## Background / Motivation

Our group's project looks to find and analyze the variables that influence the probability of a person defaulting on their payments. We selected this topic since we believe that defaulting is an incredibly important problem that is a major issue for all parties involved.

For context, a credit card issuer is the bank or credit union that issues the credit card and services the account (Bank of America, Capital One, etc..)

Credit card networks dictate where credit cards can be used, facilitate payment processing at the point of sale and administer secondary credit card benefits. The four major card networks are Visa, Mastercard, American Express, and Discover. A credit card default is a function of credit card debt. A default occurs when someone (usually the primary cardholder) fails to pay the minimum amount due on a monthly credit card bill for several months. When a primary credit cardholder defaults, it can have impacts on both the borrower and lender.

## Problem statement 

Our objective is to develop a model that accurately assesses the relationship between defaulting with other financial and demographic factors. 

We are looking at this as a classification problem, and the goal of our analysis is to analyze the probability of a person defaulting on their payments. This is a combination of an inference and a prediction problem. We want to assess the underlying relationships between a person’s financial information variables. At the same time, we want to predict their probability of defaulting on a credit card payment. 

There is the possibility that we will have to engage in variable selection, based on initial research on our dataset that several variables could be correlated. Lastly, for our model, it will be important to minimize false negative rate, which is the probability of missing a default client that can lead to great loss for the bank. 

## Data sources

Our dataset contains information on demographics, defaulted payments, repayment statuses, payment histories, and bill statements. This data was collected from credit card clients in Taiwan from April 2005 to September 2005. Each of the 30000 rows represents a unique credit card client while each of the 25 columns represents demographic and financial information. The y-variable "default payment next month" tells us whether someone defaulted on a loan. 

Most of the variables (payment histories, repayment statuses, and bill statements) are broken up into several columns based on their statuses within each month between April to September. For example, Column 1 may be looking at the repayment status as of April while Column 2 may be looking at the repayment status as of May. Lastly, repayment status operates using a scale from -1 to 9. -1 means that the client has paid on time while 1 means that they have delayed their payments for 1 month. This scale increases until 9 which means payment delays for 9 months or more.


Link: https://archive.ics.uci.edu/ml/datasets/default+of+credit+card+clients

## Stakeholders

Our two primary stakeholders will be Bank/Credit Unions (those that lend money) and Primary Cardholders (those who borrow money). Both of these stakeholders have potential for gain and loss depending on if they default or not. 

For Banks and Credit Unions, successfully loaning out money to people that will not default will lead to new reliable customers along with money being earned through interest. However, loaning out money to those that do default will lead to money being lost and potential bank failure/insolvency.

For Primary Cardholders, getting a loan without defaulting will lead to money that can be used to pay for important goods (cars and houses).

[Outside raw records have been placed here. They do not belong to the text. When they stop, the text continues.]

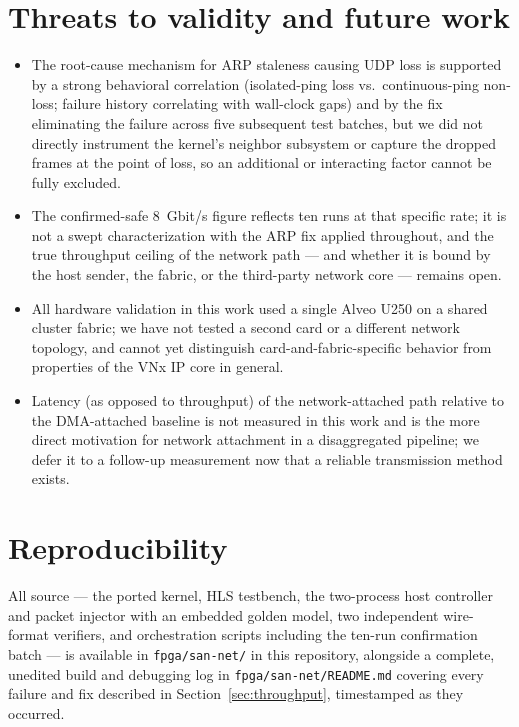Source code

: \documentclass[11pt,a4paper]{article}
\newcommand{\code}[1]{\texttt{#1}}
\begin{document}
\section{Threats to validity and future work}

\begin{itemize}
  \item The root-cause mechanism for ARP staleness causing UDP loss is
    supported by a strong behavioral correlation (isolated-ping loss vs.\
    continuous-ping non-loss; failure history correlating with
    wall-clock gaps) and by the fix eliminating the failure across five
    subsequent test batches, but we did not directly instrument the
    kernel's neighbor subsystem or capture the dropped frames at the
    point of loss, so an additional or interacting factor cannot be
    fully excluded.
  \item The confirmed-safe 8~Gbit/s figure reflects ten runs at that
    specific rate; it is not a swept characterization with the ARP fix
    applied throughout, and the true throughput ceiling of the network
    path --- and whether it is bound by the host sender, the fabric, or
    the third-party network core --- remains open.
  \item All hardware validation in this work used a single Alveo U250
    on a shared cluster fabric; we have not tested a second card or a
    different network topology, and cannot yet distinguish
    card-and-fabric-specific behavior from properties of the VNx IP
    core in general.
  \item Latency (as opposed to throughput) of the network-attached path
    relative to the DMA-attached baseline is not measured in this work
    and is the more direct motivation for network attachment in a
    disaggregated pipeline; we defer it to a follow-up measurement now
    that a reliable transmission method exists.
\end{itemize}

\section*{Reproducibility}

All source --- the ported kernel, HLS testbench, the two-process host
controller and packet injector with an embedded golden model, two
independent wire-format verifiers, and orchestration scripts including
the ten-run confirmation batch --- is available in \code{fpga/san-net/}
in this repository, alongside a complete, unedited build and debugging
log in \code{fpga/san-net/README.md} covering every failure and fix
described in Section~\ref{sec:throughput}, timestamped as they occurred.
\end{document}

However, defaulting will lead to a lower credit score, reduced ability to get future loans, and potential property seizure for auction by the loaners.

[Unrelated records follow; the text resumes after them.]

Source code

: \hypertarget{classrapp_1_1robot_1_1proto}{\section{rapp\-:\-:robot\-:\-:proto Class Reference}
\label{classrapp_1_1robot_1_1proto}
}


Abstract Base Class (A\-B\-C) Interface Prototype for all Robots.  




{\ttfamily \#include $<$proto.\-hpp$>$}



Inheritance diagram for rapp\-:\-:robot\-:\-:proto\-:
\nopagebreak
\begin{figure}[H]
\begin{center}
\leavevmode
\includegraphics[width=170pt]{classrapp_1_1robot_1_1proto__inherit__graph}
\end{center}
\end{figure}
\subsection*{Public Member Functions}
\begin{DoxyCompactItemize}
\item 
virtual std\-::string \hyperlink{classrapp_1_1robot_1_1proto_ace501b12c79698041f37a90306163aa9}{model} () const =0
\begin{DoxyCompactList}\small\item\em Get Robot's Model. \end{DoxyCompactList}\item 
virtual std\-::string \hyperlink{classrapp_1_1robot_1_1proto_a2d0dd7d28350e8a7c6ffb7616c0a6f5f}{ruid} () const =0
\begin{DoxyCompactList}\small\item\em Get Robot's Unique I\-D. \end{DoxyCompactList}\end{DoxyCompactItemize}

## Data quality check / cleaning / preparation 

**See Appendix A and B for distribution tables of both continuous and categorical variables.**

The tables in the appendix show the categorical levels after some necessary data cleaning. For a few of the categorical variables like education and marriage, some values belonged to unknown categories. Given that these values made up a small proportion of all education/marriage values, we merged them into the "others" category for each. Additionally, instead of keeping the categorical columns as is, we converted the different levels into dummy columns to give them equal weight in the modeling process.

After encoding these categorical variables, we dropped one dummy level from each to avoid issues with collinearity in the stepwise selection process. We initially chose to drop the "other" categories for education and marriage, but after examining VIF values we found it more impactful to drop one of the more popular levels such as "single" and "graduate_school".

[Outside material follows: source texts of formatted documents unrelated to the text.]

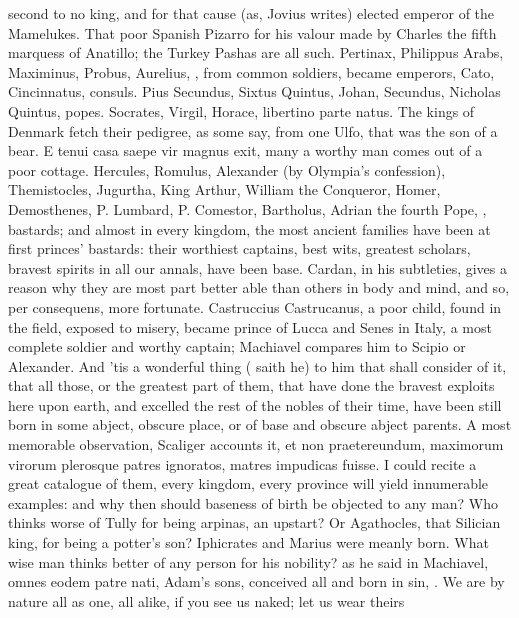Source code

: {second to no king, and for that cause (as, Jovius writes) elected
emperor of the Mamelukes. That poor Spanish Pizarro for his valour made
by Charles the fifth marquess of Anatillo; the Turkey Pashas are all
such. Pertinax, Philippus Arabs, Maximinus, Probus, Aurelius, \etc{}, from
common soldiers, became emperors, Cato, Cincinnatus, \etc{} consuls. Pius
Secundus, Sixtus Quintus, Johan, Secundus, Nicholas Quintus, \etc{} popes.
Socrates, Virgil, Horace, libertino parte natus. The kings of
Denmark fetch their pedigree, as some say, from one Ulfo, that was the
son of a bear. E tenui casa saepe vir magnus exit, many a worthy
man comes out of a poor cottage. Hercules, Romulus, Alexander (by
Olympia's confession), Themistocles, Jugurtha, King Arthur, William the
Conqueror, Homer, Demosthenes, P. Lumbard, P. Comestor, Bartholus,
Adrian the fourth Pope, \etc{}, bastards; and almost in every kingdom, the
most ancient families have been at first princes' bastards: their
worthiest captains, best wits, greatest scholars, bravest spirits in
all our annals, have been base. Cardan, in his subtleties, gives
a reason why they are most part better able than others in body and
mind, and so, per consequens, more fortunate. Castruccius Castrucanus,
a poor child, found in the field, exposed to misery, became prince of
Lucca and Senes in Italy, a most complete soldier and worthy captain;
Machiavel compares him to Scipio or Alexander. And 'tis a wonderful
thing ( saith he) to him that shall consider of it, that all
those, or the greatest part of them, that have done the bravest
exploits here upon earth, and excelled the rest of the nobles of their
time, have been still born in some abject, obscure place, or of base
and obscure abject parents. A most memorable observation,
Scaliger accounts it, et non praetereundum, maximorum virorum
plerosque patres ignoratos, matres impudicas fuisse. I could
recite a great catalogue of them, every kingdom, every province will
yield innumerable examples: and why then should baseness of birth be
objected to any man? Who thinks worse of Tully for being arpinas, an
upstart? Or Agathocles, that Silician king, for being a potter's son?
Iphicrates and Marius were meanly born. What wise man thinks better of
any person for his nobility? as he said in Machiavel, omnes eodem
patre nati, Adam's sons, conceived all and born in sin, \etc{}. We are by
nature all as one, all alike, if you see us naked; let us wear theirs
}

Additionally, we conducted some feature engineering to rid the dataset of problematic multicollinearity based on an analysis of VIF values. The dataset originally contained the credit card bills for each person from April to September, but these columns had VIF values over 20. To solve this, we created a new predictor that took the average credit card bill per month for each person for this time span and dropped the monthly bill columns.

## Exploratory data analysis

- Based on boxplots and an analysis of Feature Importance: repay statuses (especially in later months like September and August) show a potential impact on the probability of credit card default. It is hard to discern noticeable effects from any of the categorical variables.

- Demographic variables (Sex, Marriage Status, and Education) apart from age do not seem too important based on the Feature Importance check. In fact, the bottom 6 variables out of the 21 variables are all demographic factors. 

- There was a general increase in terms of repayment amounts from May (4799.39 dollars) to September (5663.58 dollars).

- Generally speaking, the financial variables seem to be potentially more impactful than the demographic variables. 

**See Appendices C-F for visualizations**

## Approach

We chose to use a logistic model because the y-variable only had two options - 1 for defaulting and 0 for not defaulting. A logistic model also allows us to meet our objectives of analyzing the probability of someone defaulting on their loans. 

For performance metrics, we chose to focus primarily on minimizing False Negatives which meant maximizing Recall (TP/(TP+FN)). The reason for this is because False Negatives are customers that we gave loans believing that they wouldn't default that ended up defaulting. This is significantly worse than False Positives (customers that didn't get loans that wouldn't have defaulted) because False Negative customers will have a damaged credit score while the loaners will also lose money and risk bank failure. However, we would also like to balance out maximizing recall with maximizing Classification Accuracy since banks need to successfully loan money to make interest while customers need loans to purchase necessary goods. 

There wasn't anything too unorthodox with our approach. We peformed an EDA and data manipulation before utilizing variable selection in the form of backwards/forwards selection and a lasso regression. 

We did use some inspiration from Kaggle solutions and YouTube videos to get an idea of how to perform some data cleaning and analyze feature importances. For example - this solution [1] helped us gain the insight that some of the values associated with the categorical variables weren't properly classified and this YouTube video [2] introduced us to a feature importance algorithm that we used to gain an idea of what might be the most useful predictors of credit card default probability.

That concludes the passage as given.